By mid-morning on Friday, the Seattle-based coffee company reversed its decision and announced its support of Black Lives Matter.

"Our partners (employees) told us that they need a way to express themselves at work and we heard them," Starbucks tweeted on Friday. "They may now wear Black Lives Matter t-shirts, pins and name tags."

The nation has seen more than two weeks of sweeping protests in support of Black Lives Matter following the death of George Floyd in Minneapolis at the hands of a white police officer who kneeled on his neck for nearly nine minutes as he pleaded "I can't breathe."

In a company statement, Starbucks said it's always stood with the crusade against racism — but didn't mention the memo telling employees not to voice backing for Black Lives Matter.

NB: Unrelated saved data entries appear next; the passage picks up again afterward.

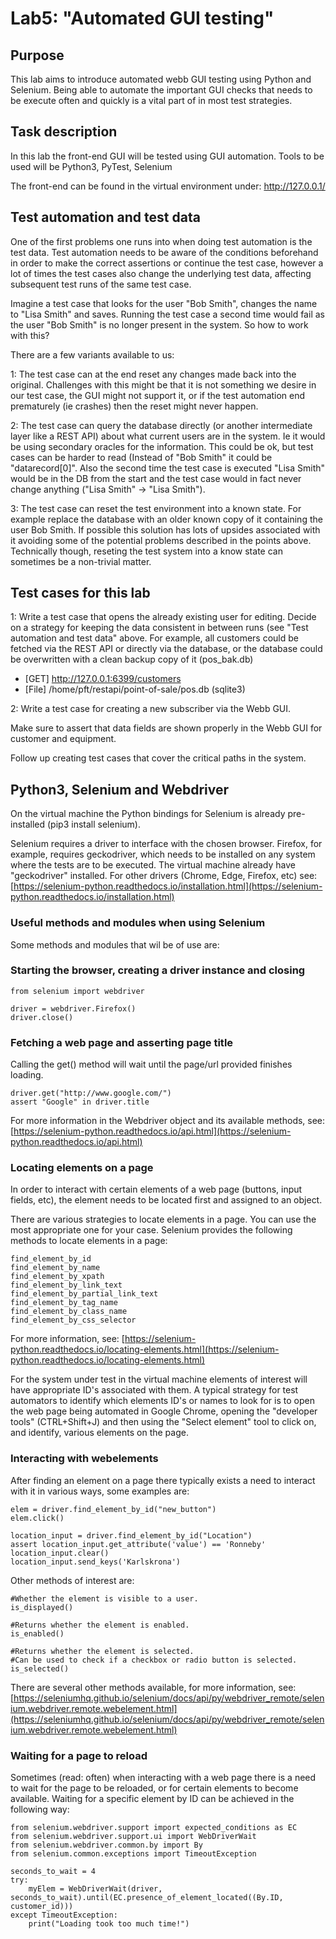 # Lab5: "Automated GUI testing"

## Purpose

This lab aims to introduce automated webb GUI testing using Python and Selenium. Being able to automate the important GUI checks that needs to be execute often and quickly is a vital part of in most test strategies.

## Task description

In this lab the front-end GUI will be tested using GUI automation. Tools to be used will be Python3, PyTest, Selenium

The front-end can be found in the virtual environment under: http://127.0.0.1/

## Test automation and test data

One of the first problems one runs into when doing test automation is the test data. Test automation needs to be aware of the conditions beforehand in order to make the correct assertions or continue the test case, however a lot of times the test cases also change the underlying test data, affecting subsequent test runs of the same test case.

Imagine a test case that looks for the user "Bob Smith", changes the name to "Lisa Smith" and saves.
Running the test case a second time would fail as the user "Bob Smith" is no longer present in the system. So how to work with this?

There are a few variants available to us:

1: The test case can at the end reset any changes made back into the original. Challenges with this might be that it is not something we desire in our test case, the GUI might not support it, or if the test automation end prematurely (ie crashes) then the reset might never happen.

2: The test case can query the database directly (or another intermediate layer like a REST API) about what current users are in the system. Ie it would be using secondary oracles for the information.
This could be ok, but test cases can be harder to read (Instead of "Bob Smith" it could be "datarecord[0]". Also the second time the test case is executed "Lisa Smith" would be in the DB from the start and the test case would in fact never change anything ("Lisa Smith" -> "Lisa Smith").

3: The test case can reset the test environment into a known state. For example replace the database with an older known copy of it containing the user Bob Smith. If possible this solution has lots of upsides associated with it avoiding some of the potential problems described in the points above. Technically though, reseting the test system into a know state can sometimes be a non-trivial matter.

## Test cases for this lab

1: Write a test case that opens the already existing user for editing. Decide on a strategy for keeping the data consistent in between runs (see "Test automation and test data" above.
For example, all customers could be fetched via the REST API or directly via the database, or the database could be overwritten with a clean backup copy of it (pos_bak.db)

- [GET] http://127.0.0.1:6399/customers
- [File] /home/pft/restapi/point-of-sale/pos.db (sqlite3)

2: Write a test case for creating a new subscriber via the Webb GUI.

Make sure to assert that data fields are shown properly in the Webb GUI for customer and equipment.

Follow up creating test cases that cover the critical paths in the system.

## Python3, Selenium and Webdriver

On the virtual machine the Python bindings for Selenium is already pre-installed (pip3 install selenium). 

Selenium requires a driver to interface with the chosen browser. Firefox, for example, requires geckodriver, which needs to be installed on any system where the tests are to be executed. The virtual machine already have "geckodriver" installed. For other drivers (Chrome, Edge, Firefox, etc) see: [https://selenium-python.readthedocs.io/installation.html](https://selenium-python.readthedocs.io/installation.html) 

### Useful methods and modules when using Selenium
Some methods and modules that wil be of use are:

### Starting the browser, creating a driver instance and closing

	from selenium import webdriver
	
	driver = webdriver.Firefox()
	driver.close()
	
### Fetching a web page and asserting page title
Calling the get() method will wait until the page/url provided finishes loading.

	driver.get("http://www.google.com/")
	assert "Google" in driver.title
	
For more information in the Webdriver object and its available methods, see: [https://selenium-python.readthedocs.io/api.html](https://selenium-python.readthedocs.io/api.html) 

### Locating elements on a page
In order to interact with certain elements of a web page (buttons, input fields, etc), the element needs to be located first and assigned to an object.

There are various strategies to locate elements in a page. You can use the most appropriate one for your case. Selenium provides the following methods to locate elements in a page:

	find_element_by_id
	find_element_by_name
	find_element_by_xpath
	find_element_by_link_text
	find_element_by_partial_link_text
	find_element_by_tag_name
	find_element_by_class_name
	find_element_by_css_selector
	
For more information, see: [https://selenium-python.readthedocs.io/locating-elements.html](https://selenium-python.readthedocs.io/locating-elements.html) 
	
For the system under test in the virtual machine elements of interest will have appropriate ID's associated with them. A typical strategy for test automators to identify which elements ID's or names to look for is to open the web page being automated in Google Chrome, opening the "developer tools" (CTRL+Shift+J) and then using the "Select element" tool to click on, and identify, various elements on the page.

### Interacting with webelements
After finding an element on a page there typically exists a need to interact with it in various ways, some examples are:

	elem = driver.find_element_by_id("new_button")
	elem.click()
	
	location_input = driver.find_element_by_id("Location")
	assert location_input.get_attribute('value') == 'Ronneby'
	location_input.clear()
	location_input.send_keys('Karlskrona')
	
Other methods of interest are:

	#Whether the element is visible to a user.
	is_displayed()

	#Returns whether the element is enabled.
	is_enabled()

	#Returns whether the element is selected.
	#Can be used to check if a checkbox or radio button is selected.
	is_selected()

There are several other methods available, for more information, see: [https://seleniumhq.github.io/selenium/docs/api/py/webdriver_remote/selenium.webdriver.remote.webelement.html](https://seleniumhq.github.io/selenium/docs/api/py/webdriver_remote/selenium.webdriver.remote.webelement.html) 

### Waiting for a page to reload
Sometimes (read: often) when interacting with a web page there is a need to wait for the page to be reloaded, or for certain elements to become available. Waiting for a specific element by ID can be achieved in the following way:

	from selenium.webdriver.support import expected_conditions as EC
	from selenium.webdriver.support.ui import WebDriverWait
	from selenium.webdriver.common.by import By
	from selenium.common.exceptions import TimeoutException

	seconds_to_wait = 4
	try:
		myElem = WebDriverWait(driver, seconds_to_wait).until(EC.presence_of_element_located((By.ID, customer_id)))
	except TimeoutException:
		print("Loading took too much time!")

"We will not be bystanders. This has never been more true than today," according to the statement. "We see you. We hear you. Black Lives Matter. That is a fact and will never change."

The company said it's designing its own version of Black Lives matter t-shirts that would arriving in stores shortly for employees to wear.

"Until these arrive, we’ve heard you want to show your support, so just be you," the Starbucks statement said.

"Wear your BLM pin or t-shirt. We are so proud of your passionate support of our common humanity. We trust you to do what’s right while never forgetting Starbucks is a welcoming third place where all are treated with dignity and respect."